[Work instructions]: Every record that follows must be duplicated exactly, with images left out.
==================================================
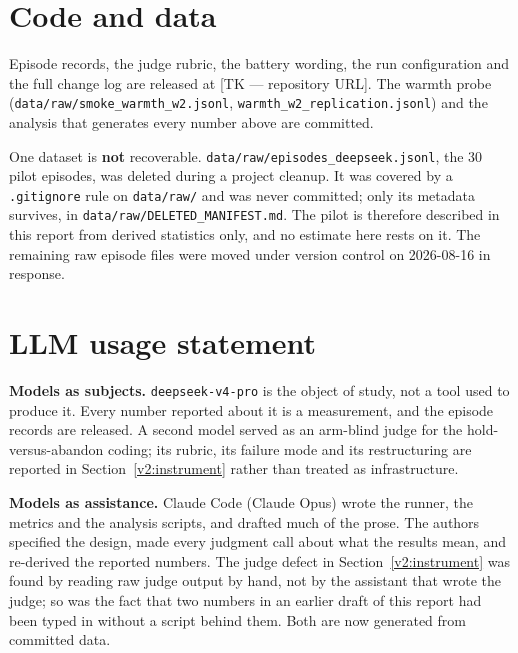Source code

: \documentclass[11pt,a4paper]{article}
\begin{document}
\section*{Code and data}

Episode records, the judge rubric, the battery wording, the run configuration and the full
change log are released at [TK --- repository URL]. The warmth probe
(\texttt{data/raw/smoke\_warmth\_w2.jsonl}, \texttt{warmth\_w2\_replication.jsonl}) and the
analysis that generates every number above are committed.

One dataset is \textbf{not} recoverable. \texttt{data/raw/episodes\_deepseek.jsonl}, the 30
pilot episodes, was deleted during a project cleanup. It was covered by a
\texttt{.gitignore} rule on \texttt{data/raw/} and was never committed; only its metadata
survives, in \texttt{data/raw/DELETED\_MANIFEST.md}. The pilot is therefore described in
this report from derived statistics only, and no estimate here rests on it. The remaining
raw episode files were moved under version control on 2026-08-16 in response.

\section*{LLM usage statement}

\textbf{Models as subjects.} \texttt{deepseek-v4-pro} is the object of study, not a tool
used to produce it. Every number reported about it is a measurement, and the episode
records are released. A second model served as an arm-blind judge for the hold-versus-abandon
coding; its rubric, its failure mode and its restructuring are reported in
Section~\ref{v2:instrument} rather than treated as infrastructure.

\textbf{Models as assistance.} Claude Code (Claude Opus) wrote the runner, the metrics and
the analysis scripts, and drafted much of the prose. The authors specified the design, made
every judgment call about what the results mean, and re-derived the reported numbers. The
judge defect in Section~\ref{v2:instrument} was found by reading raw judge output by hand,
not by the assistant that wrote the judge; so was the fact that two numbers in an earlier
draft of this report had been typed in without a script behind them. Both are now generated
from committed data.
\end{document}
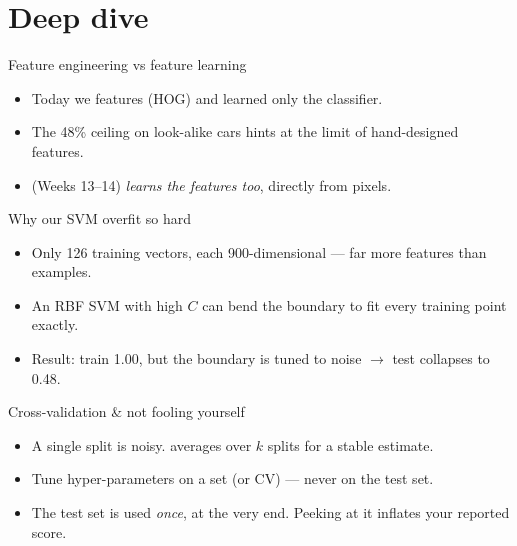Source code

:\documentclass[10pt,aspectratio=169]{beamer}
\begin{document}
\section{Deep dive}

\begin{frame}{Feature engineering vs feature learning}
  \begin{itemize}
    \item Today we  features (HOG) and learned only the classifier.
    \item The 48\% ceiling on look-alike cars hints at the limit of hand-designed features.
    \item {} (Weeks 13--14) \emph{learns the features too}, directly from pixels.
  \end{itemize}
\end{frame}

\begin{frame}{Why our SVM overfit so hard}
  \begin{itemize}
    \item Only 126 training vectors, each 900-dimensional — far more features than examples.
    \item An RBF SVM with high $C$ can bend the boundary to fit every training point exactly.
    \item Result: train 1.00, but the boundary is tuned to noise $\rightarrow$ test collapses to 0.48.
  \end{itemize}
\end{frame}

\begin{frame}{Cross-validation \& not fooling yourself}
  \begin{itemize}
    \item A single split is noisy.  averages over $k$ splits for a stable estimate.
    \item Tune hyper-parameters on a  set (or CV) — never on the test set.
    \item The test set is used \emph{once}, at the very end. Peeking at it inflates your reported score.
  \end{itemize}
\end{frame}
\end{document}
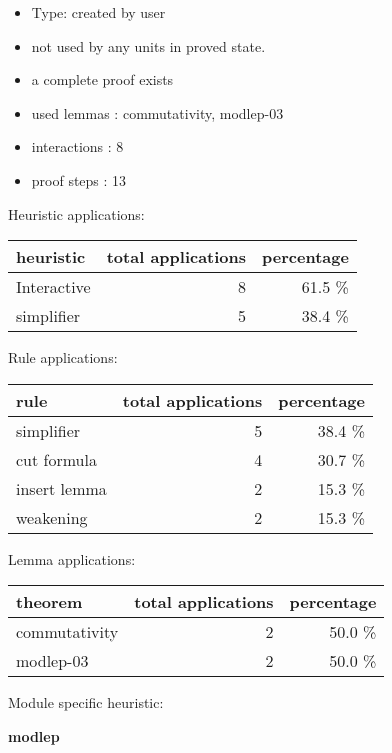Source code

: \documentclass[a4paper]{article}
\begin{document}
\begin{itemize}

\item Type: created by user

\item not used by any units in proved state.
\item       a complete proof exists
\item       used lemmas  : commutativity, modlep-03
\item       interactions : 8
\item       proof steps  : 13
\end{itemize}

\medskip


Heuristic applications:

\begin{supertabular}{l|r|r}
heuristic	& total applications & percentage \\ \hline
Interactive & 8 & 61.5 \% \\
simplifier & 5 & 38.4 \% \\

\end{supertabular}

Rule applications:

\begin{supertabular}{l|r|r}
rule	        & total applications & percentage \\ \hline
simplifier & 5 & 38.4 \% \\
cut formula & 4 & 30.7 \% \\
insert lemma & 2 & 15.3 \% \\
weakening & 2 & 15.3 \% \\

\end{supertabular}

Lemma applications:

\begin{supertabular}{l|r|r}
theorem	        & total applications & percentage \\ \hline
commutativity & 2 & 50.0 \% \\
modlep-03 & 2 & 50.0 \% \\

\end{supertabular}

Module specific heuristic:

\pagebreak

{\LARGE\bf modlep}\label{lemma-modlep}

\medskip
\end{document}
==================================================
[Exercise response]:
Source code

: \documentclass[11pt,a4paper]{article}
\begin{document}
\section*{Code and data}

Episode records, the judge rubric, the battery wording, the run configuration and the full
change log are released at [TK --- repository URL]. The warmth probe
(\texttt{data/raw/smoke\_warmth\_w2.jsonl}, \texttt{warmth\_w2\_replication.jsonl}) and the
analysis that generates every number above are committed.

One dataset is \textbf{not} recoverable. \texttt{data/raw/episodes\_deepseek.jsonl}, the 30
pilot episodes, was deleted during a project cleanup. It was covered by a
\texttt{.gitignore} rule on \texttt{data/raw/} and was never committed; only its metadata
survives, in \texttt{data/raw/DELETED\_MANIFEST.md}. The pilot is therefore described in
this report from derived statistics only, and no estimate here rests on it. The remaining
raw episode files were moved under version control on 2026-08-16 in response.

\section*{LLM usage statement}

\textbf{Models as subjects.} \texttt{deepseek-v4-pro} is the object of study, not a tool
used to produce it. Every number reported about it is a measurement, and the episode
records are released. A second model served as an arm-blind judge for the hold-versus-abandon
coding; its rubric, its failure mode and its restructuring are reported in
Section~\ref{v2:instrument} rather than treated as infrastructure.

\textbf{Models as assistance.} Claude Code (Claude Opus) wrote the runner, the metrics and
the analysis scripts, and drafted much of the prose. The authors specified the design, made
every judgment call about what the results mean, and re-derived the reported numbers. The
judge defect in Section~\ref{v2:instrument} was found by reading raw judge output by hand,
not by the assistant that wrote the judge; so was the fact that two numbers in an earlier
draft of this report had been typed in without a script behind them. Both are now generated
from committed data.
\end{document}
Source code

:\documentclass[10pt,aspectratio=169]{beamer}
\begin{document}
\section{Deep dive}

\begin{frame}{Feature engineering vs feature learning}
  \begin{itemize}
    \item Today we  features (HOG) and learned only the classifier.
    \item The 48\% ceiling on look-alike cars hints at the limit of hand-designed features.
    \item {} (Weeks 13--14) \emph{learns the features too}, directly from pixels.
  \end{itemize}
\end{frame}

\begin{frame}{Why our SVM overfit so hard}
  \begin{itemize}
    \item Only 126 training vectors, each 900-dimensional — far more features than examples.
    \item An RBF SVM with high $C$ can bend the boundary to fit every training point exactly.
    \item Result: train 1.00, but the boundary is tuned to noise $\rightarrow$ test collapses to 0.48.
  \end{itemize}
\end{frame}

\begin{frame}{Cross-validation \& not fooling yourself}
  \begin{itemize}
    \item A single split is noisy.  averages over $k$ splits for a stable estimate.
    \item Tune hyper-parameters on a  set (or CV) — never on the test set.
    \item The test set is used \emph{once}, at the very end. Peeking at it inflates your reported score.
  \end{itemize}
\end{frame}
\end{document}
Source code

: \documentclass[a4paper]{article}
\begin{document}
\begin{itemize}

\item Type: created by user

\item not used by any units in proved state.
\item       a complete proof exists
\item       used lemmas  : commutativity, modlep-03
\item       interactions : 8
\item       proof steps  : 13
\end{itemize}

\medskip


Heuristic applications:

\begin{supertabular}{l|r|r}
heuristic	& total applications & percentage \\ \hline
Interactive & 8 & 61.5 \% \\
simplifier & 5 & 38.4 \% \\

\end{supertabular}

Rule applications:

\begin{supertabular}{l|r|r}
rule	        & total applications & percentage \\ \hline
simplifier & 5 & 38.4 \% \\
cut formula & 4 & 30.7 \% \\
insert lemma & 2 & 15.3 \% \\
weakening & 2 & 15.3 \% \\

\end{supertabular}

Lemma applications:

\begin{supertabular}{l|r|r}
theorem	        & total applications & percentage \\ \hline
commutativity & 2 & 50.0 \% \\
modlep-03 & 2 & 50.0 \% \\

\end{supertabular}

Module specific heuristic:

\pagebreak

{\LARGE\bf modlep}\label{lemma-modlep}

\medskip
\end{document}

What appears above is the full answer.